START Material shown
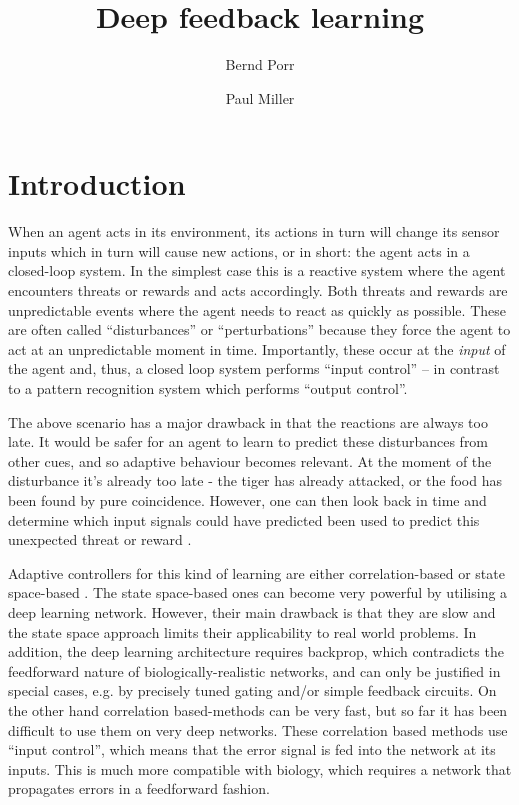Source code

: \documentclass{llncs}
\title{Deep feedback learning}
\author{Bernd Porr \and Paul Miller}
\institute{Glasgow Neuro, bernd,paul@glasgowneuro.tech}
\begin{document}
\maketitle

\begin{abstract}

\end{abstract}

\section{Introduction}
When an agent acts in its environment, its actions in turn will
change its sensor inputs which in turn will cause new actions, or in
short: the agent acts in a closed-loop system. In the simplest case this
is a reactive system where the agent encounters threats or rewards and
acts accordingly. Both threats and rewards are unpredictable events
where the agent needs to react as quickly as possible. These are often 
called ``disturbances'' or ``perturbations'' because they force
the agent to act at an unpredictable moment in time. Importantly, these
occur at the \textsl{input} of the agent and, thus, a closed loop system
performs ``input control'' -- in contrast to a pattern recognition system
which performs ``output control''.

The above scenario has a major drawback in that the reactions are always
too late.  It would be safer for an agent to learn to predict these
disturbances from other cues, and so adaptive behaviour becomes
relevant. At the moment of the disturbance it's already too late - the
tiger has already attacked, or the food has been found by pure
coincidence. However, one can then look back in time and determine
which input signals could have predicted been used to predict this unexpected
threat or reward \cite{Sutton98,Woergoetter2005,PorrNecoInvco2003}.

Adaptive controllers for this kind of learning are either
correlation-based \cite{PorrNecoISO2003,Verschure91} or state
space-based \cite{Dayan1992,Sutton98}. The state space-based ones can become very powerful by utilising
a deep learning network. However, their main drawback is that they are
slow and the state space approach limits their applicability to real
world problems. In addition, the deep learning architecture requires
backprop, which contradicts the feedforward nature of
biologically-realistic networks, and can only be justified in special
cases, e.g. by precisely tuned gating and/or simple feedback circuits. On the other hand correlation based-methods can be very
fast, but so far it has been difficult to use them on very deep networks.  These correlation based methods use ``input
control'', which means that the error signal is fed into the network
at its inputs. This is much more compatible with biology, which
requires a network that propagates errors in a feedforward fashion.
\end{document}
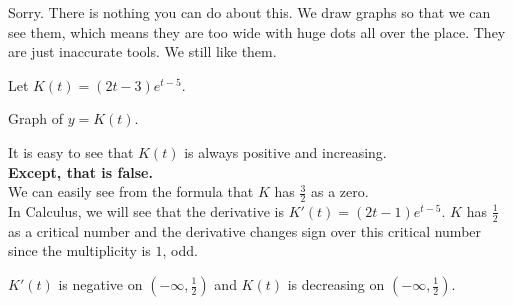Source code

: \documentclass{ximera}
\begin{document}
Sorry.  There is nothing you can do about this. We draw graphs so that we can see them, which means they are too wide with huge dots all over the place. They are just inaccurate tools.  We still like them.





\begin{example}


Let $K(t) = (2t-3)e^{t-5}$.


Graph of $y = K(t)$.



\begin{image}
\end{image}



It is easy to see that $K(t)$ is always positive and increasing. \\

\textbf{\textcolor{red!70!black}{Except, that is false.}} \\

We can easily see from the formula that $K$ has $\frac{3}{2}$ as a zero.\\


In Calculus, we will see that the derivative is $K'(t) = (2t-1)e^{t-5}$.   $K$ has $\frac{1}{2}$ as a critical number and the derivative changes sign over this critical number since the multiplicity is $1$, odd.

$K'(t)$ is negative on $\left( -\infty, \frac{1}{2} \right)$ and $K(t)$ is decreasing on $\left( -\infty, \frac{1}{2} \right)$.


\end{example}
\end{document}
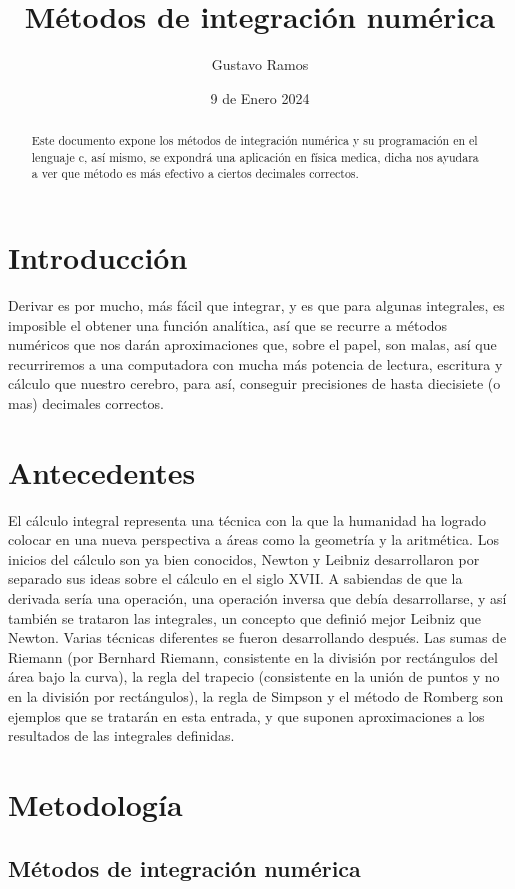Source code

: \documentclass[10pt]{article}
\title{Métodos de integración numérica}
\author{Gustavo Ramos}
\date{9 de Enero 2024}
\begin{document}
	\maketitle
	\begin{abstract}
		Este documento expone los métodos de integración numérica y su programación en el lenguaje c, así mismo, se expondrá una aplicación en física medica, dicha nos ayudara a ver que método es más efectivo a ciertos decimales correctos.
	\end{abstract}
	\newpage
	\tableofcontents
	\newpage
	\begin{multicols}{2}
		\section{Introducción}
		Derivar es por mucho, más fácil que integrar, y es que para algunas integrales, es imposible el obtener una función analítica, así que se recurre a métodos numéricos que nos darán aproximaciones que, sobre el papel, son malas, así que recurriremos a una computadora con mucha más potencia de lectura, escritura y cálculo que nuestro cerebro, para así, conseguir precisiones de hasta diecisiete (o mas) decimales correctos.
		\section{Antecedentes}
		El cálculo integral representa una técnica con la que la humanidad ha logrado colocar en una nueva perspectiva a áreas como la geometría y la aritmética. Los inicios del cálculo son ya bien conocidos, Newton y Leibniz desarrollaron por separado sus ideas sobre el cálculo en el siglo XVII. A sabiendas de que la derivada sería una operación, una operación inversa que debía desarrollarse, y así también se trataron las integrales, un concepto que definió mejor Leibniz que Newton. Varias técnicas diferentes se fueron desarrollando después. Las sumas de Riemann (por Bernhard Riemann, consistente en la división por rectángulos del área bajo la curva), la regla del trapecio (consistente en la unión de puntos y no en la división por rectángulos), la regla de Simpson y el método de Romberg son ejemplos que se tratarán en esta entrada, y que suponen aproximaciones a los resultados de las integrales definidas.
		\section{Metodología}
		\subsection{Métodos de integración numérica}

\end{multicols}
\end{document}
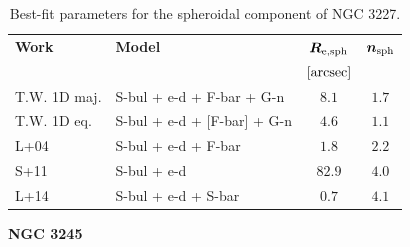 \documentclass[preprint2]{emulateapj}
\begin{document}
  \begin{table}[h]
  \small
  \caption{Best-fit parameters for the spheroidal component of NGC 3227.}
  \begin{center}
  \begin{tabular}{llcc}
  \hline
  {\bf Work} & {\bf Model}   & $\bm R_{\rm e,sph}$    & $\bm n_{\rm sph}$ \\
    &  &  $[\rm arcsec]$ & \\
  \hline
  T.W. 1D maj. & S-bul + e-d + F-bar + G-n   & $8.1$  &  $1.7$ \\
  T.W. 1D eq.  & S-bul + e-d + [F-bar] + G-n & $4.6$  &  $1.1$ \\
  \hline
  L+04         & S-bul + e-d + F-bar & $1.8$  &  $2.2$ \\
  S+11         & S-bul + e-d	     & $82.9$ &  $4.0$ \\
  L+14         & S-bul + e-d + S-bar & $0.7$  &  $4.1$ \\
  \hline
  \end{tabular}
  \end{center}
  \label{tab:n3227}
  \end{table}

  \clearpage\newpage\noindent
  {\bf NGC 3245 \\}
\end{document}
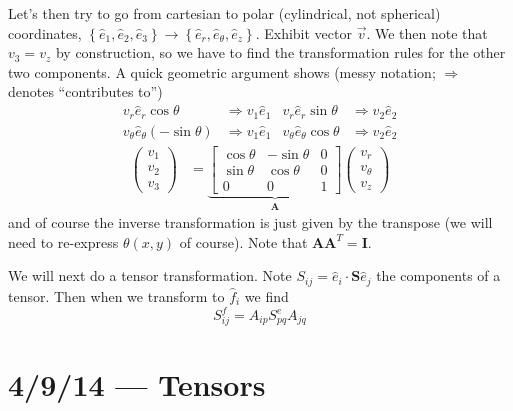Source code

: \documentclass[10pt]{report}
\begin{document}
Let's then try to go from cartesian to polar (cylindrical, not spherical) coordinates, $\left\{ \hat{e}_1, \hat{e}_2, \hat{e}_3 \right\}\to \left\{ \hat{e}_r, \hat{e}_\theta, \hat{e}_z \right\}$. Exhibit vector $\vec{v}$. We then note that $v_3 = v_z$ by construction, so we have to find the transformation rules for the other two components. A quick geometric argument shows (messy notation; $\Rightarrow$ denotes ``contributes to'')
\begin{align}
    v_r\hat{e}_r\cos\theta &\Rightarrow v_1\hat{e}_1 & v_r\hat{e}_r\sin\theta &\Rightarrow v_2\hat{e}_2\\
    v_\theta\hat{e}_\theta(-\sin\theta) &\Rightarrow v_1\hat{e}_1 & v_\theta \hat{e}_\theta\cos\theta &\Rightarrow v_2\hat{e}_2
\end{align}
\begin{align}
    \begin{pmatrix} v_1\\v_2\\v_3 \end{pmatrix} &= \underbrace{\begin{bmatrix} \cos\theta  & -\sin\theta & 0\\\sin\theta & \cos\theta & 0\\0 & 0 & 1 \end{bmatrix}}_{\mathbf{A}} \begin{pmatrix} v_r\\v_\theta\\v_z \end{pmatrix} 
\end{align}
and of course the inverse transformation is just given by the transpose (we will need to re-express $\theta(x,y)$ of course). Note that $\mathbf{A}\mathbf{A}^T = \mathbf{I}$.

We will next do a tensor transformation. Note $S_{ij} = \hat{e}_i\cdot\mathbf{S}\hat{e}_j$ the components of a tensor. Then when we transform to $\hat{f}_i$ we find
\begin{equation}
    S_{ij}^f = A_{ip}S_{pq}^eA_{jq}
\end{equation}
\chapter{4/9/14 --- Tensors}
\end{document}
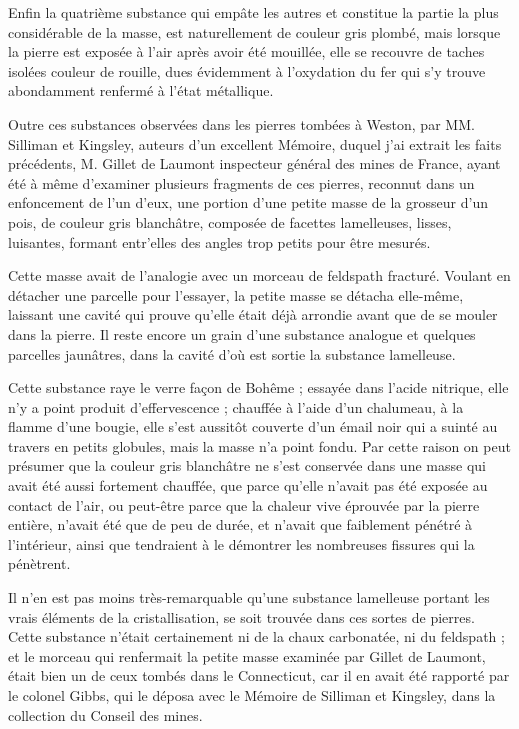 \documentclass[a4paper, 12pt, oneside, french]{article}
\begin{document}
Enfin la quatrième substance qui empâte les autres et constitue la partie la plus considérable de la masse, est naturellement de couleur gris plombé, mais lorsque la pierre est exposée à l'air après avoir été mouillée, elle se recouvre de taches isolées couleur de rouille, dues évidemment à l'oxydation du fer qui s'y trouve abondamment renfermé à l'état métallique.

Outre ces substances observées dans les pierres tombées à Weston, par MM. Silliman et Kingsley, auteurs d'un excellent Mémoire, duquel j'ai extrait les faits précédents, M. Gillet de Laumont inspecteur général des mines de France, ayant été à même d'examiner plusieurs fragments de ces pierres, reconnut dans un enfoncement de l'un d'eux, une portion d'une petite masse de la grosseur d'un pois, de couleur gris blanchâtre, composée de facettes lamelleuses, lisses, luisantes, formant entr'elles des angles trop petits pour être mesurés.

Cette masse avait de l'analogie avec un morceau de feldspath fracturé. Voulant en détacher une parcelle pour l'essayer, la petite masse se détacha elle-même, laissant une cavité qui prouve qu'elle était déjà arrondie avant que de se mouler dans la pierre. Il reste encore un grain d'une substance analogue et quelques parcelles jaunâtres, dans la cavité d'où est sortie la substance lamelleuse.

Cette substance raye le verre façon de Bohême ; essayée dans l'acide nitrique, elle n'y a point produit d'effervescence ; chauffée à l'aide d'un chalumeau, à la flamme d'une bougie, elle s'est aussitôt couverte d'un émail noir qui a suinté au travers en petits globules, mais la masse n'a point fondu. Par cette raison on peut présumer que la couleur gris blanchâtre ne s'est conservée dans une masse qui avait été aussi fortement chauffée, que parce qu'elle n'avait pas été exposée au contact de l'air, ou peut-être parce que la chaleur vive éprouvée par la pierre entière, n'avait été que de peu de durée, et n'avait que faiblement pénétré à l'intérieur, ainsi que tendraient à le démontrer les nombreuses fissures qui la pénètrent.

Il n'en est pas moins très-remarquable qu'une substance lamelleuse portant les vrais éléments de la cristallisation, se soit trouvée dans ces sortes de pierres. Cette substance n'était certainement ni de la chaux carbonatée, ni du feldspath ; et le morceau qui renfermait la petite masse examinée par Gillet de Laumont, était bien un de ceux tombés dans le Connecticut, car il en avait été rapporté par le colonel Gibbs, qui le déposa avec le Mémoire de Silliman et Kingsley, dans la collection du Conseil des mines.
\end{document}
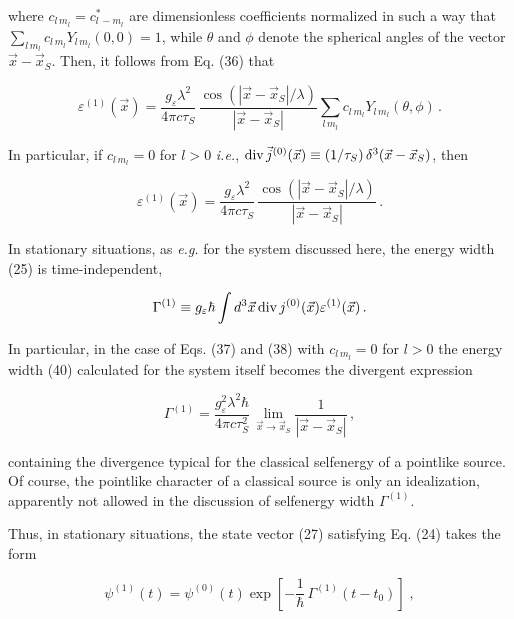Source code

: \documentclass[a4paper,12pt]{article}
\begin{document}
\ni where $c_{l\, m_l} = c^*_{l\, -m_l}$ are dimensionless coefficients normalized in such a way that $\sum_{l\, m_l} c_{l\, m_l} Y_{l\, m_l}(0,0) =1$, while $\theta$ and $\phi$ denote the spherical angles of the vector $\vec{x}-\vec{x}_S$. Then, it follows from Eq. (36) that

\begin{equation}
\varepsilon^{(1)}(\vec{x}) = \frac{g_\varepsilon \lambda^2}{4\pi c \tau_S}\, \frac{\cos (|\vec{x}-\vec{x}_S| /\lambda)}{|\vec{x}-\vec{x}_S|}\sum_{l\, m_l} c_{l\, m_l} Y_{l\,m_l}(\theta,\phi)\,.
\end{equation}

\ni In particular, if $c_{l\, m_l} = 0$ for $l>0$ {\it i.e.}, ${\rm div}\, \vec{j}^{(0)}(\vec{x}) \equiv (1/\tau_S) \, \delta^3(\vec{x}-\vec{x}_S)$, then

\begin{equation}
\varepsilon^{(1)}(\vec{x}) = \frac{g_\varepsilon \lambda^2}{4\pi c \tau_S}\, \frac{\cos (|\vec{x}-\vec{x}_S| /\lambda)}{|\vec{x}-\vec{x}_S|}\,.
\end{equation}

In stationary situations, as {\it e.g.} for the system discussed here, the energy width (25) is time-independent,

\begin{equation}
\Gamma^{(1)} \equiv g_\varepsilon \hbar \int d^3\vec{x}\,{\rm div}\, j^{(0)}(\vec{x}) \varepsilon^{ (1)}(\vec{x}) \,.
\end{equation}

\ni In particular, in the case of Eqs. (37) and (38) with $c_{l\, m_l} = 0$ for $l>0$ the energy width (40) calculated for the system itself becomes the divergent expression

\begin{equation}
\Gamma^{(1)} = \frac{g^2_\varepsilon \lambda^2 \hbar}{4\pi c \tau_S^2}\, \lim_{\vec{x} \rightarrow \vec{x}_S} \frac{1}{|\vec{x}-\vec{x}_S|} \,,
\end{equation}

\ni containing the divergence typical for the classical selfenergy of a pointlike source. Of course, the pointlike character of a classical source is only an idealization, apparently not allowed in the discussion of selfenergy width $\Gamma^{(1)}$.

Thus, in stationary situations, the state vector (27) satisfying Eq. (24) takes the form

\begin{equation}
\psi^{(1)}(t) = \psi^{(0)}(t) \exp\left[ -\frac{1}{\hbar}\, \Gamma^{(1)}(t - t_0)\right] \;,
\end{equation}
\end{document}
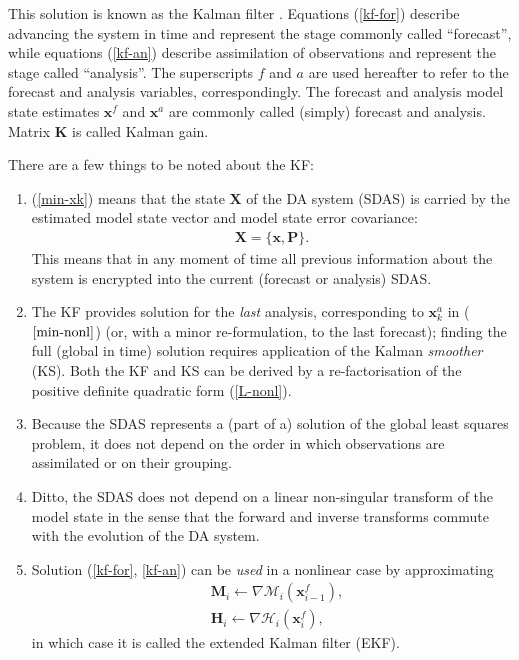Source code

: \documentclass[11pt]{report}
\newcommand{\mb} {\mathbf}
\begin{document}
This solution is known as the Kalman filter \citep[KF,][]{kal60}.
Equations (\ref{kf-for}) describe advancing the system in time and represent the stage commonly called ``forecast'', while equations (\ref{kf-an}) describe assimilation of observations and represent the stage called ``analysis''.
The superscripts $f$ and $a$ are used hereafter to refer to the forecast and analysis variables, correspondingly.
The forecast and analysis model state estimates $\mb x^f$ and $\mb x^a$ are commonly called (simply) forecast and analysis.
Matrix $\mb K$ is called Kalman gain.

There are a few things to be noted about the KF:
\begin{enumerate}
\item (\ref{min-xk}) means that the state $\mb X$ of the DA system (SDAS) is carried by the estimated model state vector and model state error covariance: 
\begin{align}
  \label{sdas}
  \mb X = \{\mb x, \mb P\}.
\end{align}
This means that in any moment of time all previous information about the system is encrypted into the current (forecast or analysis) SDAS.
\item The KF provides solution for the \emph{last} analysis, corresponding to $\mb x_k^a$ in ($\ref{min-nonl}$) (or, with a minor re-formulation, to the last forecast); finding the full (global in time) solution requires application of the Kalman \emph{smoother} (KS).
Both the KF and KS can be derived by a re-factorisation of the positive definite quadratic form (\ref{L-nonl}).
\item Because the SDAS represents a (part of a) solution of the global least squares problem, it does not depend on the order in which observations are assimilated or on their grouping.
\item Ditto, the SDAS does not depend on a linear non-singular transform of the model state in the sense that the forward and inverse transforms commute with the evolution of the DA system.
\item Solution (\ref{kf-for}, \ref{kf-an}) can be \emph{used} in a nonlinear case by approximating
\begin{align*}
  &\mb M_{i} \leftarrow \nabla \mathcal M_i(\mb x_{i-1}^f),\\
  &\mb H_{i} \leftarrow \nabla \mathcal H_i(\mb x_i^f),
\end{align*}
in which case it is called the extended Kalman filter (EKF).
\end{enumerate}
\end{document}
END Material shown
▶ Exercise details
When you reach the line containing "This solution is" in the data above, start copying exactly, and stop after the line containing "describe advancing the".

▶ Answer box
This solution is known as the Kalman filter \citep[KF,][]{kal60}.
Equations (\ref{kf-for}) describe advancing the system in time and represent the stage commonly called ``forecast'', while equations (\ref{kf-an}) describe assimilation of observations and represent the stage called ``analysis''.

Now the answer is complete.